戸塚さん:ネッドって、悩みを抱えていない軽い人間に見えますが、何度も同じ1日を繰り返すこの世界からは逃れられないことをきちんと理解していて達観している部分もあり、地に足がついた人間だと思うんです。そこにとても魅力を感じていて。悲しみと笑いをあわせ持つ、愛すべき人物ですね。
今まで様々な人物を演じてきましたが、どのキャラクターにも愛すべきポイントがあるし、自分の中で「正しい」と思うポイントを見つけたいんです。なので、演じるキャラクターのいいところとダメなところを整理するようにしています。また、自分が演じる役が物語全体にどのような影響を与えているのかを、すごく考えますね。単体でみるとよくわからない役でも、大きな枠組みでとらえると魅力が浮き上がってくることもありますから。
今は先輩と一緒に遊ぶのが心地いい
——今回の作品だけでなく同世代の俳優たちとの共演が多いですよね。コミュニケーションをとるうえで心がけていることはありますか。
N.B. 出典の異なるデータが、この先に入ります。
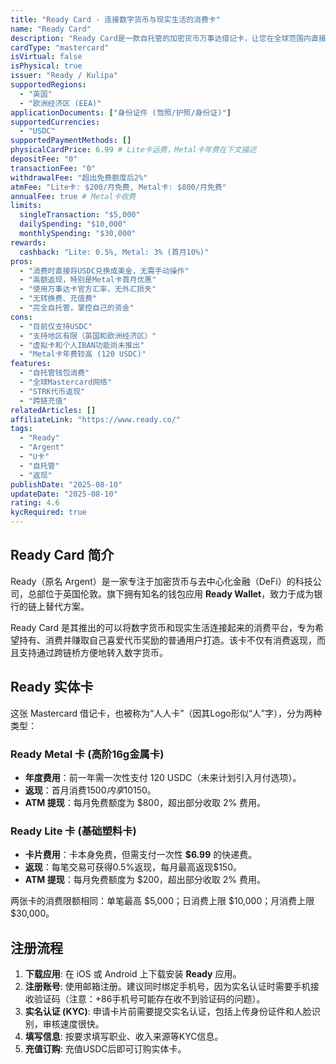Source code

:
 ```yaml
---
title: "Ready Card - 连接数字货币与现实生活的消费卡"
name: "Ready Card"
description: "Ready Card是一款自托管的加密货币万事达借记卡，让您在全球范围内直接消费USDC，并享受高达10%的返现。"
cardType: "mastercard"
isVirtual: false
isPhysical: true
issuer: "Ready / Kulipa"
supportedRegions:
  - "英国"
  - "欧洲经济区 (EEA)"
applicationDocuments: ["身份证件 (驾照/护照/身份证)"]
supportedCurrencies:
  - "USDC"
supportedPaymentMethods: []
physicalCardPrice: 6.99 # Lite卡运费，Metal卡年费在下文描述
depositFee: "0"
transactionFee: "0"
withdrawalFee: "超出免费额度后2%"
atmFee: "Lite卡: $200/月免费, Metal卡: $800/月免费"
annualFee: true # Metal卡收费
limits:
  singleTransaction: "$5,000"
  dailySpending: "$10,000"
  monthlySpending: "$30,000"
rewards:
  cashback: "Lite: 0.5%, Metal: 3% (首月10%)"
pros:
  - "消费时直接将USDC兑换成美金，无需手动操作"
  - "高额返现，特别是Metal卡首月优惠"
  - "使用万事达卡官方汇率，无外汇损失"
  - "无转换费、充值费"
  - "完全自托管，掌控自己的资金"
cons:
  - "目前仅支持USDC"
  - "支持地区有限（英国和欧洲经济区）"
  - "虚拟卡和个人IBAN功能尚未推出"
  - "Metal卡年费较高 (120 USDC)"
features:
  - "自托管钱包消费"
  - "全球Mastercard网络"
  - "STRK代币返现"
  - "跨链充值"
relatedArticles: []
affiliateLink: "https://www.ready.co/"
tags:
  - "Ready"
  - "Argent"
  - "U卡"
  - "自托管"
  - "返现"
publishDate: "2025-08-10"
updateDate: "2025-08-10"
rating: 4.6
kycRequired: true
---
```


## Ready Card 简介

Ready（原名 Argent）是一家专注于加密货币与去中心化金融（DeFi）的科技公司，总部位于英国伦敦。旗下拥有知名的钱包应用 **Ready Wallet**，致力于成为银行的链上替代方案。

Ready Card 是其推出的可以将数字货币和现实生活连接起来的消费平台，专为希望持有、消费并赚取自己喜爱代币奖励的普通用户打造。该卡不仅有消费返现，而且支持通过跨链桥方便地转入数字货币。

## Ready 实体卡

这张 Mastercard 借记卡，也被称为“人人卡”（因其Logo形似“人”字），分为两种类型：

### Ready Metal 卡 (高阶16g金属卡)
- **年度费用**：前一年需一次性支付 120 USDC（未来计划引入月付选项）。
- **返现**：首月消费$1500内享10%返现，之后为3%，每月最高返现$150。
- **ATM 提现**：每月免费额度为 $800，超出部分收取 2% 费用。

### Ready Lite 卡 (基础塑料卡)
- **卡片费用**：卡本身免费，但需支付一次性 **$6.99** 的快递费。
- **返现**：每笔交易可获得0.5%返现，每月最高返现$150。
- **ATM 提现**：每月免费额度为 $200，超出部分收取 2% 费用。

两张卡的消费限额相同：单笔最高 $5,000；日消费上限 $10,000；月消费上限 $30,000。

## 注册流程

1. **下载应用**: 在 iOS 或 Android 上下载安装 **Ready** 应用。
2. **注册账号**: 使用邮箱注册。建议同时绑定手机号，因为实名认证时需要手机接收验证码（注意：+86手机号可能存在收不到验证码的问题）。
3. **实名认证 (KYC)**: 申请卡片前需要提交实名认证，包括上传身份证件和人脸识别，审核速度很快。
4. **填写信息**: 按要求填写职业、收入来源等KYC信息。
5. **充值订购**: 充值USDC后即可订购实体卡。
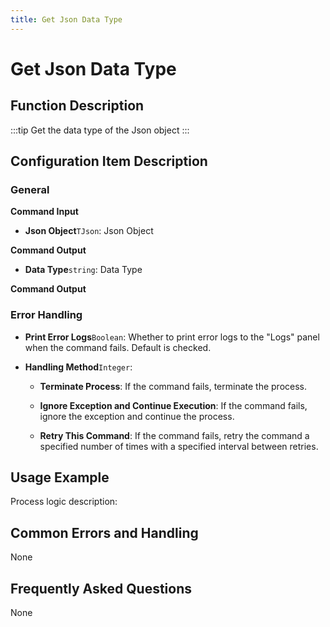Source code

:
 ```yaml
---
title: Get Json Data Type
---
```


# Get Json Data Type

## Function Description

:::tip 
Get the data type of the Json object
:::

## Configuration Item Description

### General

**Command Input**

- **Json Object**`TJson`: Json Object


**Command Output**

- **Data Type**`string`: Data Type


**Command Output**

### Error Handling

- **Print Error Logs**`Boolean`: Whether to print error logs to the "Logs" panel when the command fails. Default is checked. 

- **Handling Method**`Integer`:

    - **Terminate Process**: If the command fails, terminate the process.

    - **Ignore Exception and Continue Execution**: If the command fails, ignore the exception and continue the process.

    - **Retry This Command**: If the command fails, retry the command a specified number of times with a specified interval between retries.

## Usage Example

Process logic description:

## Common Errors and Handling

None

## Frequently Asked Questions

None

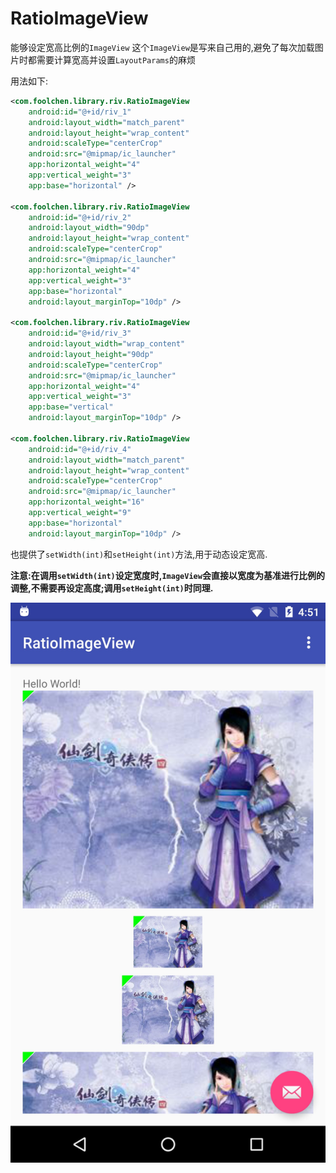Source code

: # RatioImageView
能够设定宽高比例的`ImageView`
这个`ImageView`是写来自己用的,避免了每次加载图片时都需要计算宽高并设置`LayoutParams`的麻烦

用法如下:
```xml
<com.foolchen.library.riv.RatioImageView
    android:id="@+id/riv_1"
    android:layout_width="match_parent"
    android:layout_height="wrap_content"
    android:scaleType="centerCrop"
    android:src="@mipmap/ic_launcher"
    app:horizontal_weight="4"
    app:vertical_weight="3"
    app:base="horizontal" />

<com.foolchen.library.riv.RatioImageView
    android:id="@+id/riv_2"
    android:layout_width="90dp"
    android:layout_height="wrap_content"
    android:scaleType="centerCrop"
    android:src="@mipmap/ic_launcher"
    app:horizontal_weight="4"
    app:vertical_weight="3"
    app:base="horizontal"
    android:layout_marginTop="10dp" />

<com.foolchen.library.riv.RatioImageView
    android:id="@+id/riv_3"
    android:layout_width="wrap_content"
    android:layout_height="90dp"
    android:scaleType="centerCrop"
    android:src="@mipmap/ic_launcher"
    app:horizontal_weight="4"
    app:vertical_weight="3"
    app:base="vertical"
    android:layout_marginTop="10dp" />

<com.foolchen.library.riv.RatioImageView
    android:id="@+id/riv_4"
    android:layout_width="match_parent"
    android:layout_height="wrap_content"
    android:scaleType="centerCrop"
    android:src="@mipmap/ic_launcher"
    app:horizontal_weight="16"
    app:vertical_weight="9"
    app:base="horizontal"
    android:layout_marginTop="10dp" />
```

也提供了`setWidth(int)`和`setHeight(int)`方法,用于动态设定宽高.

**注意:在调用`setWidth(int)`设定宽度时,`ImageView`会直接以宽度为基准进行比例的调整,不需要再设定高度;调用`setHeight(int)`时同理.**

![](images/preview.png)
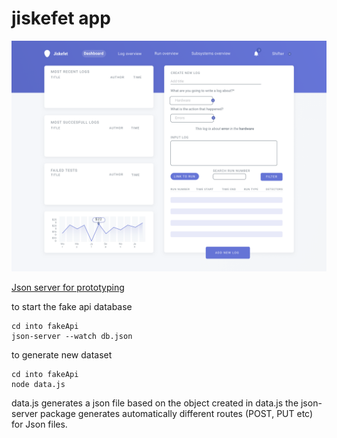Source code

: # jiskefet app

![dashboard](screens/dashboard.png)

[Json server for prototyping](https://github.com/typicode/json-server#getting-started)

to start the fake api database
```
cd into fakeApi
json-server --watch db.json
```
to generate new dataset
```
cd into fakeApi
node data.js
```

data.js generates a json file based on the object created in data.js
the json-server package generates automatically different routes (POST, PUT etc) for Json files.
戸塚さん:くだらない話をしてることが多いですかね。現場で演技論を語るとか、あまり熱い話をすることはないかな。主演の桐山(照史)くんはみんなを盛り上げてくれます、さすが座長です。
福田さんとは、稽古のあと家まで車で送ってくれたり、けっこう長い時間一緒にいます。福田さんは共演者だけでなくスタッフの方たちとも自然と仲よくできる空気を作ってくれるんです。すごいですよね。
——福田さんのコミュニケーション術から学ぶことはありますか?
戸塚さん:福田さんの距離の縮め方は独特なので、真似はできないかな(笑)。今回の現場はコミュニケーション上手な人たちが集まっているからか、仲よくなるのも早かったです。
僕自身もすぐに打ち解けられるタイプで、上の世代の方々といるのも心地いい。自分で言うのも変ですけど、先輩たちに愛されるほうだと思います。俳優の仕事でまだ全然食べていけなかった時期は、たくさん面倒をみてもらいました。先輩たちにしてもらったことを、ゆくゆくは後輩に返していかなきゃと思うのですけど、まだまだ年上の方々に囲まれているほうが好きなんですよね。いつになったらいい先輩になれるかな。